**Problem to work on**
Identify and copy all lines of the material where the string "gives" is found.

::::

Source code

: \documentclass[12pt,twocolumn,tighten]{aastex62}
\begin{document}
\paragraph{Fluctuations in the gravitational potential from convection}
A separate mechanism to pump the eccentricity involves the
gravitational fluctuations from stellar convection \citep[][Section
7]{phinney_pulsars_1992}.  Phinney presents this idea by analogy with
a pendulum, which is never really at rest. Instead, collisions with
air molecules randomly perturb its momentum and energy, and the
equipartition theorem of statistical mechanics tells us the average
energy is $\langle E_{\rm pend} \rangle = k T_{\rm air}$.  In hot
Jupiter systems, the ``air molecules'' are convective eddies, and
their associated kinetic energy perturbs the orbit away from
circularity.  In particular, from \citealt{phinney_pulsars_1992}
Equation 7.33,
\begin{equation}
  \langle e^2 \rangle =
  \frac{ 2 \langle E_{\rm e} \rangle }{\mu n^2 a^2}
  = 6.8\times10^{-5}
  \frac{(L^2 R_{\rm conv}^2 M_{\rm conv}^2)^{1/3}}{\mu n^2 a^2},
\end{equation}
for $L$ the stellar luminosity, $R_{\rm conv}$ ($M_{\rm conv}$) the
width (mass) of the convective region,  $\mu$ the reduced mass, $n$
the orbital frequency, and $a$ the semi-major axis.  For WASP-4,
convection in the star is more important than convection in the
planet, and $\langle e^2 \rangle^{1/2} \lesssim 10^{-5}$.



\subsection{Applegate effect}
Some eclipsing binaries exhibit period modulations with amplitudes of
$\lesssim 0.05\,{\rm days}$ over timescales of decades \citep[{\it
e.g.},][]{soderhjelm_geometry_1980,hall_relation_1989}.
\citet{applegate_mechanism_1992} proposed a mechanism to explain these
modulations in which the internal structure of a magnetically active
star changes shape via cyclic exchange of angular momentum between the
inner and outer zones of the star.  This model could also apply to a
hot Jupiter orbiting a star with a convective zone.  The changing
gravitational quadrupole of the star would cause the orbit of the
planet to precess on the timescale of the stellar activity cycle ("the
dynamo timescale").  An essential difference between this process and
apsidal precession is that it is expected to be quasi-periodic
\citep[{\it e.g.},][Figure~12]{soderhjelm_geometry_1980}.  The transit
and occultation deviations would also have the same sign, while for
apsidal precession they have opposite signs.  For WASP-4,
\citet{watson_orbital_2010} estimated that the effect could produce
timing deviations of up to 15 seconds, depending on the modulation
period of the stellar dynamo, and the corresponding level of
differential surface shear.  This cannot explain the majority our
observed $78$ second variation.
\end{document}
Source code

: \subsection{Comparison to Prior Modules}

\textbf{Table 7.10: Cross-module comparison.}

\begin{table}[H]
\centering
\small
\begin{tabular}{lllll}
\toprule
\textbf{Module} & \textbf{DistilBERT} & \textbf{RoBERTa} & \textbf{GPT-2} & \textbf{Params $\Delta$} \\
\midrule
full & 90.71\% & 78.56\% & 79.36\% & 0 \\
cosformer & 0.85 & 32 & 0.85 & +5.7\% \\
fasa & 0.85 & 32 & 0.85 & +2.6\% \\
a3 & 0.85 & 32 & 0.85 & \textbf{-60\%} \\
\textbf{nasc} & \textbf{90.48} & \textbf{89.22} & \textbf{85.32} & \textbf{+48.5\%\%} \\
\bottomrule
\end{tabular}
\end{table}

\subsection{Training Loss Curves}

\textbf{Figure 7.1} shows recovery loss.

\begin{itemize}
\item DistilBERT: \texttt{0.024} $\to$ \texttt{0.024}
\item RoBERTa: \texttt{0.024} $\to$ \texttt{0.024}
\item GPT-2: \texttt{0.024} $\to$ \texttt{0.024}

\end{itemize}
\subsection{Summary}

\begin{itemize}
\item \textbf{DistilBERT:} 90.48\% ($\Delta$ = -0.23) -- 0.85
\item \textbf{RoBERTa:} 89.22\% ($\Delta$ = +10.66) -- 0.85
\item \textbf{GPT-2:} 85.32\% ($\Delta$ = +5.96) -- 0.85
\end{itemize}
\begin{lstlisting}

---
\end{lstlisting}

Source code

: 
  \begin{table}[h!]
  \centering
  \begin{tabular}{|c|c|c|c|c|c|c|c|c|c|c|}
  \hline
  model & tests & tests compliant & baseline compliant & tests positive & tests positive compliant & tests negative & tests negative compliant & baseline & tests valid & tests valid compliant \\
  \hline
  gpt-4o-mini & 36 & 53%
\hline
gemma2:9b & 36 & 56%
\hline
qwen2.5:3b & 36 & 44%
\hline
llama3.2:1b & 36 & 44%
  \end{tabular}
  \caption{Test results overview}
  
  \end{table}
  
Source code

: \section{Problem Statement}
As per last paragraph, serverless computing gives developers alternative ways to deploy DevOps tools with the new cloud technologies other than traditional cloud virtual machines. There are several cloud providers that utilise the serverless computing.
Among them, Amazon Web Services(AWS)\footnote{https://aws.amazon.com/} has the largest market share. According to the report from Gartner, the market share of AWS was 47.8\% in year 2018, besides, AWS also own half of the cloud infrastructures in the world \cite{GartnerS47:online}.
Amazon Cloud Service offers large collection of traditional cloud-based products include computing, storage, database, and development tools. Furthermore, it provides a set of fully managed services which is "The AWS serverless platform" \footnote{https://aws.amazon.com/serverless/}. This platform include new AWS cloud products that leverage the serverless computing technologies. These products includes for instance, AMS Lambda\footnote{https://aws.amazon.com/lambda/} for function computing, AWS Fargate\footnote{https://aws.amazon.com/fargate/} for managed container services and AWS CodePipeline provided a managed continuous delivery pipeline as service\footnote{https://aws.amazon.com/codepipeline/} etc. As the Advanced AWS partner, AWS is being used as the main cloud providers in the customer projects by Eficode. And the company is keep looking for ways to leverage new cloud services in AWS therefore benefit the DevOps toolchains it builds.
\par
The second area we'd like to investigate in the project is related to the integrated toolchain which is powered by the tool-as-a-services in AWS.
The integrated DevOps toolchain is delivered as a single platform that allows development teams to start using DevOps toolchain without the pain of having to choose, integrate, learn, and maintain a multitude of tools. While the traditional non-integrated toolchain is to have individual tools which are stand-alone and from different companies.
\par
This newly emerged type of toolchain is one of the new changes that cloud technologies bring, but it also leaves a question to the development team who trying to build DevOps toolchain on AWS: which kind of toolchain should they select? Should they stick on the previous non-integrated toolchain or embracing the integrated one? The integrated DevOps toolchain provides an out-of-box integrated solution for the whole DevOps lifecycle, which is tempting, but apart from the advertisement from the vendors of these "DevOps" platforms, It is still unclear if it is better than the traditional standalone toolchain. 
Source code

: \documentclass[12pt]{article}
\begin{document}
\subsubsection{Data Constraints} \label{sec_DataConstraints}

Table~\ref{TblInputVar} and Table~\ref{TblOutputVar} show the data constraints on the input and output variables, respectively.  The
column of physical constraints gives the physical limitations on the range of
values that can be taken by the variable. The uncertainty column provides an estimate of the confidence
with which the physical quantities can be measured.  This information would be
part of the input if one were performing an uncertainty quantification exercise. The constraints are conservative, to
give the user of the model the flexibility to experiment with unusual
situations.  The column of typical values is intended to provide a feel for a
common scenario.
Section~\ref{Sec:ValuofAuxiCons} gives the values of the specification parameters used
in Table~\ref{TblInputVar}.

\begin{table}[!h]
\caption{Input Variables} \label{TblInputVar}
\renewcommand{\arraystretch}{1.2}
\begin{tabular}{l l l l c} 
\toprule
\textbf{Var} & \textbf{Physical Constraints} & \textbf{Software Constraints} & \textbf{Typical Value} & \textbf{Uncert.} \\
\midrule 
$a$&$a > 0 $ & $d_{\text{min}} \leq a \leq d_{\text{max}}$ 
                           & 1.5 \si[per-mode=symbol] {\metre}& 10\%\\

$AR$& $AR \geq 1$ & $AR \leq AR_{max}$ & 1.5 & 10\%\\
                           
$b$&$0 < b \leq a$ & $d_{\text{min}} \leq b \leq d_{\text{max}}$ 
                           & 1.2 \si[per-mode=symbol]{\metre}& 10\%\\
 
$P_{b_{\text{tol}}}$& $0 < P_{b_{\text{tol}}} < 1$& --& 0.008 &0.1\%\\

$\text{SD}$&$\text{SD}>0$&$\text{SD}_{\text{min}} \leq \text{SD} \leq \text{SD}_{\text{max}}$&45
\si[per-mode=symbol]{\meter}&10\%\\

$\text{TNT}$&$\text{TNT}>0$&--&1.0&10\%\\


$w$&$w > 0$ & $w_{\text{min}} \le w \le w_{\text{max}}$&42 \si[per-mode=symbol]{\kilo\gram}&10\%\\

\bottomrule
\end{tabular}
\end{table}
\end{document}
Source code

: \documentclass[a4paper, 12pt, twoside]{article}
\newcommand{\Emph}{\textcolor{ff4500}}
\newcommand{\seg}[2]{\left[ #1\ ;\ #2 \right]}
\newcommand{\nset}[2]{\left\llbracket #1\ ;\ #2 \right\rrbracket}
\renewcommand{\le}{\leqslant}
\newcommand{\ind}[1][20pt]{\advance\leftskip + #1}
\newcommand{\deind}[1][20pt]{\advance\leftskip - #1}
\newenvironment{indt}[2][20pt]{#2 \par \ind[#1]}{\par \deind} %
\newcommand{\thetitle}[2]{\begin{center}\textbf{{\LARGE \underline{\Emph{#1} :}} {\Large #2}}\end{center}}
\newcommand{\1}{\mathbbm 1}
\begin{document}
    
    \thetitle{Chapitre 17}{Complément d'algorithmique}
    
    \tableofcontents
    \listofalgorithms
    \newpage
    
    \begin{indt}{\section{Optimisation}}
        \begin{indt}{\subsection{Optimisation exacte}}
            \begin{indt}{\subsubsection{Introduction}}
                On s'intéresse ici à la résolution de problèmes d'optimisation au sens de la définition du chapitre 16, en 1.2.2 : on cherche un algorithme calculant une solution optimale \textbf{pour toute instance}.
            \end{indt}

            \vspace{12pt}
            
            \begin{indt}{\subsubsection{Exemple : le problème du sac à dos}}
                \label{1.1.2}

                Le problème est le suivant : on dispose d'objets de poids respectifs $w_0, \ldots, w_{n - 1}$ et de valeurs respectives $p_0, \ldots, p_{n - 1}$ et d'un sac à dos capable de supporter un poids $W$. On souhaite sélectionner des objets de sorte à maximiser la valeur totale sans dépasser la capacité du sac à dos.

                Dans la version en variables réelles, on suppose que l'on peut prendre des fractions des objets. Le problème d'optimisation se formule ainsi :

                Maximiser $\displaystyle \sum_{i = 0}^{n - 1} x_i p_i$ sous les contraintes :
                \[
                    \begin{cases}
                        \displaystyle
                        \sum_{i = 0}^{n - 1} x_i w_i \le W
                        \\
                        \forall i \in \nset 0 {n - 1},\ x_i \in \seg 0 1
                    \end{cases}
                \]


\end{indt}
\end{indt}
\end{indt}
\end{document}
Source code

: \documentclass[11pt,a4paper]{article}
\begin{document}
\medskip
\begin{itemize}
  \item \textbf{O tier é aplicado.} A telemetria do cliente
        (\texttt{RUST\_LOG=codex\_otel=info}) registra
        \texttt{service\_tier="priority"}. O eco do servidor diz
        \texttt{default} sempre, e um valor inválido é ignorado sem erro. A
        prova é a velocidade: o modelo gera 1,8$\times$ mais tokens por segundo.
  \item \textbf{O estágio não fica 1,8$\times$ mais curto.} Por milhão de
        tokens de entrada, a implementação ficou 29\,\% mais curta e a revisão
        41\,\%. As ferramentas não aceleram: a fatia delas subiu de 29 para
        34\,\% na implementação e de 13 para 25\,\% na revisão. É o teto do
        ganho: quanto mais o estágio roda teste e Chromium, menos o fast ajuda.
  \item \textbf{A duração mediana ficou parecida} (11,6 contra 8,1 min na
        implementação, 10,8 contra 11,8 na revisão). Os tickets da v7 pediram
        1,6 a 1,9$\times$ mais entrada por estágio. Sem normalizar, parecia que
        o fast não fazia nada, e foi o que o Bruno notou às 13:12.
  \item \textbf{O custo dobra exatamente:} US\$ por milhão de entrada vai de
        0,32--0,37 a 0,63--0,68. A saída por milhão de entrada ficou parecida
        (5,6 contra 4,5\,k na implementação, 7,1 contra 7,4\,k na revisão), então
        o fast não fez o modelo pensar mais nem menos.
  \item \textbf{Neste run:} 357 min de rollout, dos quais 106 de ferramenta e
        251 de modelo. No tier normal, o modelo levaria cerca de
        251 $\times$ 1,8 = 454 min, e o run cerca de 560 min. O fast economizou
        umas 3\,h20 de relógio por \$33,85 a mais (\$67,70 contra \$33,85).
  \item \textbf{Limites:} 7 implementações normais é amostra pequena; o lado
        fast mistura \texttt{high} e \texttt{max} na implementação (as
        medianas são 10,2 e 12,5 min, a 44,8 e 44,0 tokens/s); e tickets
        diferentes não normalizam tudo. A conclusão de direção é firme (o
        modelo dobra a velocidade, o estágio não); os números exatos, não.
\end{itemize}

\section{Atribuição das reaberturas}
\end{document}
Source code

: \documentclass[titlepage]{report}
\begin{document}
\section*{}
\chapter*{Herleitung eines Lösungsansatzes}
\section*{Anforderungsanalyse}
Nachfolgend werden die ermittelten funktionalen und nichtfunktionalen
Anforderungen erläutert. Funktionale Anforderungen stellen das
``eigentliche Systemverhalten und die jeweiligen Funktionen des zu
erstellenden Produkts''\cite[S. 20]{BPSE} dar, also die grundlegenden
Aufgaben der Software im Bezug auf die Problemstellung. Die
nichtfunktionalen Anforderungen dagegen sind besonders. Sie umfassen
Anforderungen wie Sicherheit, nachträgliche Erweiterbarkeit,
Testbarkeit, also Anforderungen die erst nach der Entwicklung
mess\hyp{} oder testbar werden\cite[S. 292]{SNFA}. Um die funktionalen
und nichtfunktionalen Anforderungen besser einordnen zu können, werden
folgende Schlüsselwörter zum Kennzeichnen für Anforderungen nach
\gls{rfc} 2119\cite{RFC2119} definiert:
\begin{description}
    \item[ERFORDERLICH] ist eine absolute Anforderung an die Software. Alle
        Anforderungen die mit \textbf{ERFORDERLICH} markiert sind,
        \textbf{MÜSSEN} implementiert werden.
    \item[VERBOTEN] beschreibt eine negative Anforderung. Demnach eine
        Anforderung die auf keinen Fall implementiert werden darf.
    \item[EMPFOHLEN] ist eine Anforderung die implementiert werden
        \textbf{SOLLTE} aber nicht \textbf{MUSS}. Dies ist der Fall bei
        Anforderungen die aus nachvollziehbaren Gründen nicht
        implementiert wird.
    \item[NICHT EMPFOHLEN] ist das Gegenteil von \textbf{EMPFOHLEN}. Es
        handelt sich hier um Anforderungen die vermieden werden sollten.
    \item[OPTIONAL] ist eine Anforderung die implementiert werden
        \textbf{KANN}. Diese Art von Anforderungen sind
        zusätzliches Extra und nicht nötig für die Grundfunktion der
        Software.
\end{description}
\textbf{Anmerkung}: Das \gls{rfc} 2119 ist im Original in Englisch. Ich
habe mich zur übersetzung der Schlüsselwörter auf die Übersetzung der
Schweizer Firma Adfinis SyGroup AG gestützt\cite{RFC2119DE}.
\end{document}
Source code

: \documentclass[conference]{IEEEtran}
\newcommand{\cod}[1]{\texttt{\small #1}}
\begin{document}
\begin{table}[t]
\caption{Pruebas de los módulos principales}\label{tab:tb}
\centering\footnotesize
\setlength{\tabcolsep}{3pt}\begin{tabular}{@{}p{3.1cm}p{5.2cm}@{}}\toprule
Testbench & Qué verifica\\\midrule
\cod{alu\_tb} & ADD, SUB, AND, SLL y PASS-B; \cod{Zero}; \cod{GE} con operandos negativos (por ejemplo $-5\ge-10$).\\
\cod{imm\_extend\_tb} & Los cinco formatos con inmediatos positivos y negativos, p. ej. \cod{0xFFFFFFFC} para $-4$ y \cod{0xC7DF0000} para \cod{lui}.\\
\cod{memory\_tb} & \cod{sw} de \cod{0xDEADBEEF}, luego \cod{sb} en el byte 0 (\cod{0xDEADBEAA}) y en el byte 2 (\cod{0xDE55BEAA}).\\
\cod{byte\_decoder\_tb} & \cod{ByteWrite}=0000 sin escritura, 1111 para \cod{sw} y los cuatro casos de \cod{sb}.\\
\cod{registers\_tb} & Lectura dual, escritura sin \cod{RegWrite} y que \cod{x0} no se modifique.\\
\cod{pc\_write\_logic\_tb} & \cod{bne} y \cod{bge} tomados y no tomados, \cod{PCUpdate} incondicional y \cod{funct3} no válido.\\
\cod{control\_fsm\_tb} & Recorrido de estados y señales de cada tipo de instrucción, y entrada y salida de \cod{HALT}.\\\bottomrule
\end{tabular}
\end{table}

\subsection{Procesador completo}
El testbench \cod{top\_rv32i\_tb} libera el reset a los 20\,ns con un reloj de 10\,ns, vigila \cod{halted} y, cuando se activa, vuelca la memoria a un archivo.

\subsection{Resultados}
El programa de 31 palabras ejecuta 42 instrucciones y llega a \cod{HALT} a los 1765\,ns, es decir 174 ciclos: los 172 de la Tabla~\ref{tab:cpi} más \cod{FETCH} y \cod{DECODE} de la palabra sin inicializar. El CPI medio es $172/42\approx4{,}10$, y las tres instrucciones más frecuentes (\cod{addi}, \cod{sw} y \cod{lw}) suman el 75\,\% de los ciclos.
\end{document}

::::

**Exercise result**
As per last paragraph, serverless computing gives developers alternative ways to deploy DevOps tools with the new cloud technologies other than traditional cloud virtual machines. There are several cloud providers that utilise the serverless computing.
column of physical constraints gives the physical limitations on the range of
Section~\ref{Sec:ValuofAuxiCons} gives the values of the specification parameters used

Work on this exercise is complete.